The performance of TIS_NGO is evaluated in this section using two benchmark suites: CEC2017 and CEC2022. To comprehensively assess its effectiveness, experiments were conducted on the CEC2017 benchmark with 30 dimensions (d = 30) and the CEC2022 benchmark with 20 dimensions (d = 20). The experimental results are summarized in Tables 2 and 3, which report the average value (Ave), standard deviation (Std), and the ranking (Rank) for each algorithm. The best results are highlighted in bold. The convergence curves are illustrated in Fig. 5, demonstrating the convergence speed of each algorithm.

Table 2 Experimental results of CEC2017 test suite.
Table 3 Experimental results of CEC2022 test suite.
Fig. 5
Fig. 5
Full size image

Part of the test function iterates convergence curves.

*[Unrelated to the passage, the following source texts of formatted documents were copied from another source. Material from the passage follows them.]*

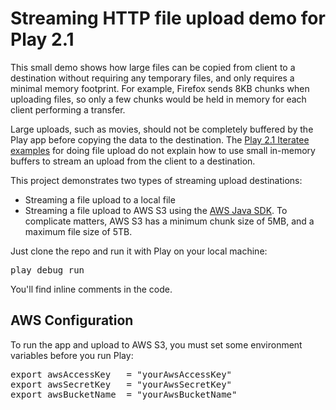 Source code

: Streaming HTTP file upload demo for Play 2.1
============================================

This small demo shows how large files can be copied from client to a destination without requiring any temporary files,
and only requires a minimal memory footprint. For example, Firefox sends 8KB chunks when uploading files, so only a
few chunks would be held in memory for each client performing a transfer.

Large uploads, such as movies, should not be completely buffered by the Play app before copying the data to the destination.
The [Play 2.1 Iteratee examples](http://www.playframework.com/documentation/2.1.0/ScalaFileUpload) for doing file upload
do not explain how to use small in-memory buffers to stream an upload from the client to a destination.

This project demonstrates two types of streaming upload destinations:

 *  Streaming a file upload to a local file
 *  Streaming a file upload to AWS S3 using the [AWS Java SDK](http://aws.amazon.com/documentation/sdkforjava/).
   To complicate matters, AWS S3 has a minimum chunk size of 5MB, and a maximum file size of 5TB.

Just clone the repo and run it with Play on your local machine:
<pre>play debug run</pre>
You'll find inline comments in the code.

AWS Configuration
-----------------
To run the app and upload to AWS S3, you must set some environment variables before you run Play:
<pre>export awsAccessKey   = "yourAwsAccessKey"
export awsSecretKey   = "yourAwsSecretKey"
export awsBucketName  = "yourAwsBucketName"</pre>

As illustrated in the tables, TIS_NGO demonstrates superior performance in terms of both average fitness values and standard deviations across the CEC2017 and CEC2022 benchmark sets, outperforming the standard NGO and other comparative algorithms. Specifically, TIS_NGO achieves the best results on 23 out of 30 functions in the CEC2017 test suite, with only 7 functions (F7, F15, F17, F19, F22, F26, and F27) not being the best. In contrast, the standard NGO yields the best performance on only 5 functions (F15, F17, F19, F22, and F27). On the CEC2022 benchmark suite, which includes 12 functions, TIS_NGO obtains the best average fitness values on 7 functions (F2–F5, F8, F9, and F11), while the standard NGO achieves the best results on only F6, F10, and F12. In addition, TIS_NGO consistently achieves the lowest standard deviations (highlighted in bold), further demonstrating its superior robustness and stability over the standard NGO and other peer algorithms.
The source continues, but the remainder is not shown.